━━━━━ MATERIAL SHOWN ━━━━━
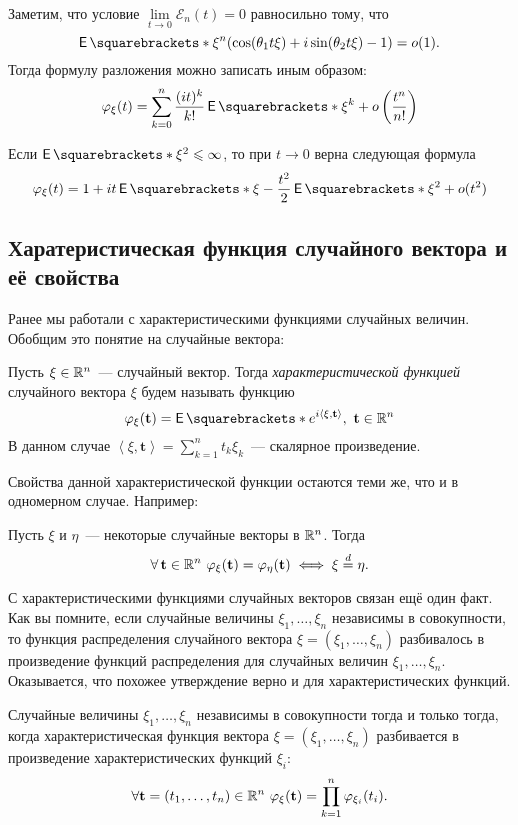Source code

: \begin{remark}
	Заметим, что условие \(\lim\limits_{t \to 0} \mathcal{E}_n(t) = 0\) равносильно тому, что
	\[
		\E{\xi^{n}(\cos(\theta_1 t\xi) + i\sin(\theta_2 t\xi) - 1)} = o(1).
	\]
	Тогда формулу разложения можно записать иным образом:
	\[
		\phi_{\xi}(t) = \sum_{k = 0}^{n} \frac{(it)^k}{k!}\E{\xi^k} + o\left(\frac{t^n}{n!}\right)
	\]
\end{remark}
\begin{consequence}
	Если \(\E{\xi^2} \leq \infty\), то при \(t \to 0\) верна следующая формула
	\[
		\phi_{\xi}(t) = 1 + it\E{\xi} - \frac{t^2}{2}\E{\xi^2} + o(t^2)
	\]
\end{consequence}

\subsection{Харатеристическая функция случайного вектора и её свойства}
Ранее мы работали с характеристическими функциями случайных величин. Обобщим это понятие на случайные вектора:
\begin{definition}
	Пусть \(\xi \in \mathbb{R}^n\)~--- случайный вектор. Тогда \emph{характеристической функцией} случайного вектора \(\xi\) будем называть функцию
	\[
		\phi_{\xi}(\mathbf{t}) = \E{e^{i\left\langle\xi, \mathbf{t}\right\rangle}},\ \mathbf{t} \in \R^n
	\]
	В данном случае \(\left\langle\xi, \mathbf{t}\right\rangle = \sum_{k = 1}^{n} t_k\xi_k\)~--- скалярное произведение.
\end{definition}
Свойства данной характеристической функции остаются теми же, что и в одномерном случае. Например:
\begin{theorem}[единственности]
	Пусть \(\xi\) и \(\eta\)~--- некоторые случайные векторы в \(\mathbb{R}^n\). Тогда
	\[
		\forall\,\mathbf{t} \in \R^n\ \phi_{\xi}(\mathbf{t}) = \phi_{\eta}(\mathbf{t}) \iff \xi \eqdist \eta.
	\]
\end{theorem}
С характеристическими функциями случайных векторов связан ещё один факт. Как вы помните, если случайные величины \(\xi_{1}, \dots, \xi_{n}\) независимы в совокупности, то функция распределения случайного вектора \(\xi = (\xi_1, \dots, \xi_n)\) разбивалось в произведение функций распределения для случайных величин \(\xi_{1}, \dots, \xi_{n}\). Оказывается, что похожее утверждение верно и для характеристических функций.
\begin{theorem}
	Случайные величины \(\xi_{1}, \dots, \xi_{n}\) независимы в совокупности тогда и только тогда, когда характеристическая функция вектора \(\xi = (\xi_{1}, \dots, \xi_{n})\) разбивается в произведение характеристических функций \(\xi_{i}\):
	\[
		\forall \mathbf{t} = (t_1, \dots, t_n) \in \mathbb{R}^n\ \varphi_{\xi}(\mathbf{t}) = \prod_{k = 1}^{n} \varphi_{\xi_i}(t_i).
	\]
\end{theorem}

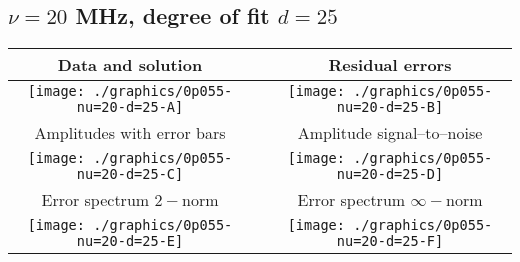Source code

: 

% 

\clearpage{}
\break{}

\subsection{$\nu = 20$ MHz, degree of fit $d = 25$}

\begin{table}[h]
    \begin{center}
        \begin{tabular}{ccc}
            Data and solution & \quad & Residual errors \\\hline
            \texttt{[image: ./graphics/0p055-nu=20-d=25-A]} &&
            \texttt{[image: ./graphics/0p055-nu=20-d=25-B]} \\[15pt]
            Amplitudes with error bars && Amplitude signal--to--noise \\\hline
            \texttt{[image: ./graphics/0p055-nu=20-d=25-C]} &&
            \texttt{[image: ./graphics/0p055-nu=20-d=25-D]} \\[15pt]
            Error spectrum $2-$norm && Error spectrum $\infty-$norm \\\hline
            \texttt{[image: ./graphics/0p055-nu=20-d=25-E]} &&
            \texttt{[image: ./graphics/0p055-nu=20-d=25-F]} \\[15pt]
        \end{tabular}
    \end{center}
\label{fig:elev=55, nu=20}
\end{table}



\endinput
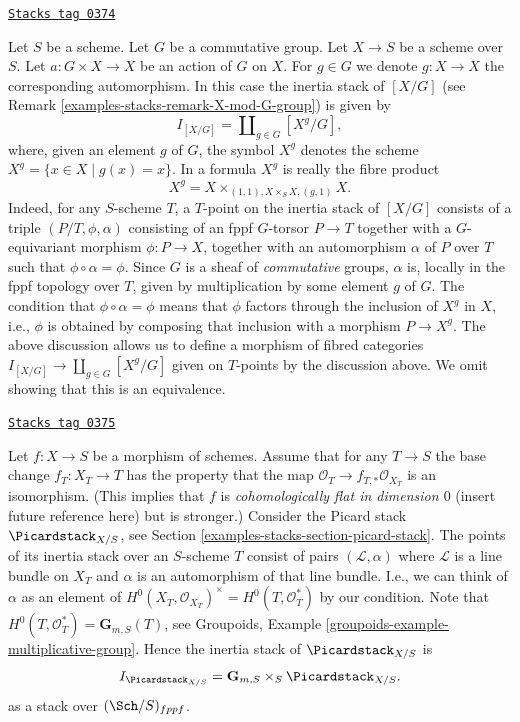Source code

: \begin{example}
\label{examples-stacks-example-inertia-stack-of-X-mod-G}
\href{https://stacks.math.columbia.edu/tag/0374}{\texttt{Stacks tag 0374}}

Let $S$ be a scheme. Let $G$ be a commutative group.
Let $X \to S$ be a scheme over $S$.
Let $a : G \times X \to X$ be an action of $G$ on $X$.
For $g \in G$ we denote $g : X \to X$ the corresponding automorphism.
In this case the inertia stack of $[X/G]$ (see
Remark \ref{examples-stacks-remark-X-mod-G-group})
is given by
$$
I_{[X/G]} = \coprod\nolimits_{g\in G} [X^g/G],
$$
where, given an element $g$ of $G$, the symbol $X^g$ denotes the
scheme $X^g = \{x \in X \mid g(x) = x\}$. In a formula
$X^g$ is really the fibre
product
$$
X^g =  X \times_{(1, 1), X \times_S X, (g, 1)} X.
$$
Indeed, for any $S$-scheme $T$, a
$T$-point on the inertia stack of $[X/G]$ consists of a
triple $(P/T, \phi, \alpha)$ consisting of an fppf $G$-torsor
$P \to T$ together with a $G$-equivariant morphism
$\phi : P \to X$, together
with an automorphism $\alpha$ of $P$ over $T$ such that
$\phi \circ \alpha = \phi$.
Since $G$ is a sheaf of \emph{commutative} groups,
$\alpha$ is, locally in the fppf topology over $T$,
given by multiplication by some element $g$ of $G$.
The condition that $\phi \circ \alpha = \phi$ means that $\phi$
factors through the inclusion of $X^g$
in $X$, i.e., $\phi$ is obtained by composing that inclusion with a
morphism $P \to X^g$.
The above discussion allows us to define a morphism of fibred categories
$I_{[X/G]} \to \coprod_{g\in G} [X^g/G]$ given on $T$-points by the discussion
above. We omit showing that this is an equivalence.
\end{example}

\begin{example}
\label{examples-stacks-example-inertia-stack-of-picard}
\href{https://stacks.math.columbia.edu/tag/0375}{\texttt{Stacks tag 0375}}

Let $f : X \to S$ be a morphism of schemes.
Assume that for any $T \to S$ the base change $f_T : X_T \to T$
has the property that the map $\mathcal{O}_T \to f_{T, *}\mathcal{O}_{X_T}$
is an isomorphism. (This implies that $f$ is
{\it cohomologically flat in dimension $0$} (insert future reference here)
but is stronger.) Consider the Picard stack $\Picardstack_{X/S}$, see
Section \ref{examples-stacks-section-picard-stack}.
The points of its inertia stack over an
$S$-scheme $T$ consist of pairs $(\mathcal{L}, \alpha)$
where $\mathcal{L}$ is a line bundle
on $X_T$ and $\alpha$ is an automorphism of that line bundle.
I.e., we can think of $\alpha$ as an element of
$H^0(X_T, \mathcal{O}_{X_T})^\times = H^0(T, \mathcal{O}_T^*)$
by our condition. Note that $H^0(T, \mathcal{O}_T^*) = \mathbf{G}_{m, S}(T)$,
see Groupoids, Example \ref{groupoids-example-multiplicative-group}.
Hence the inertia stack of $\Picardstack_{X/S}$ is
$$
I_{\Picardstack_{X/S}} = \mathbf{G}_{m, S} \times_S \Picardstack_{X/S}.
$$
as a stack over $(\Sch/S)_{fppf}$.
\end{example}

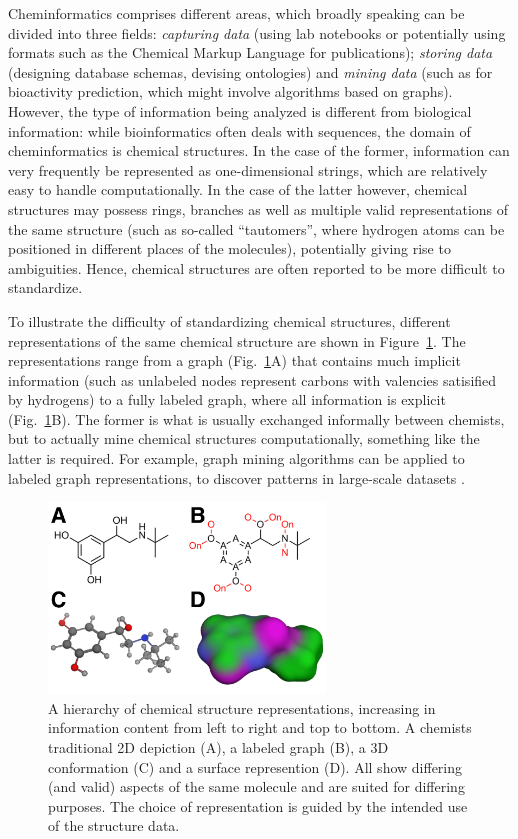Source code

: \documentclass{sig-alternate}
\begin{document}
Cheminformatics comprises different areas, which broadly speaking can
be divided into three fields: \emph{capturing data} (using lab
notebooks or potentially using formats such as the Chemical Markup
Language for publications); \emph{storing data} (designing database
schemas, devising ontologies) and \emph{mining data} (such as for
bioactivity prediction, which might involve algorithms based on
graphs).  However, the type of information being analyzed is different
from biological information: while bioinformatics often deals with
sequences, the domain of cheminformatics is chemical structures. In
the case of the former, information can very frequently be represented
as one-dimensional strings, which are relatively easy to handle
computationally. In the case of the latter however, chemical
structures may possess rings, branches as well as multiple valid
representations of the same structure (such as so-called
``tautomers'', where hydrogen atoms can be positioned in different
places of the molecules), potentially giving rise to
ambiguities. Hence, chemical structures are often reported to be more
difficult to standardize.

To illustrate the difficulty of standardizing chemical structures,
different representations of the same chemical structure are shown in
Figure~\ref{figure:chemical-structures}. The representations range
from a graph (Fig.~\ref{figure:chemical-structures}A) that contains
much implicit information (such as unlabeled nodes represent carbons
with valencies satisified by hydrogens) to a fully labeled graph,
where all information is explicit
(Fig.~\ref{figure:chemical-structures}B). The former is what is
usually exchanged informally between chemists, but to actually mine
chemical structures computationally, something like the latter is
required.  For example, graph mining algorithms can be applied to
labeled graph representations, to discover patterns in large-scale
datasets \cite{wegner2006,horst2009}.

\begin{figure}
\centering
\includegraphics[height=2in]{chemstructs.png}
\caption{A hierarchy of chemical structure representations, increasing
  in information content from left to right and top to bottom. A
  chemists traditional 2D depiction (A), a labeled graph (B), a 3D
  conformation (C) and a surface represention (D). All show differing
  (and valid) aspects of the same molecule and are suited for
  differing purposes. The choice of representation is guided by the
  intended use of the structure data.}
\label{figure:chemical-structures}
\end{figure}
\end{document}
━━━━━
● **PROMPT**:
Wherever a line in the entries above holds "commutative", copy that line.

● **EXERCISE SOLUTION**:
Let $S$ be a scheme. Let $G$ be a commutative group.
Since $G$ is a sheaf of \emph{commutative} groups,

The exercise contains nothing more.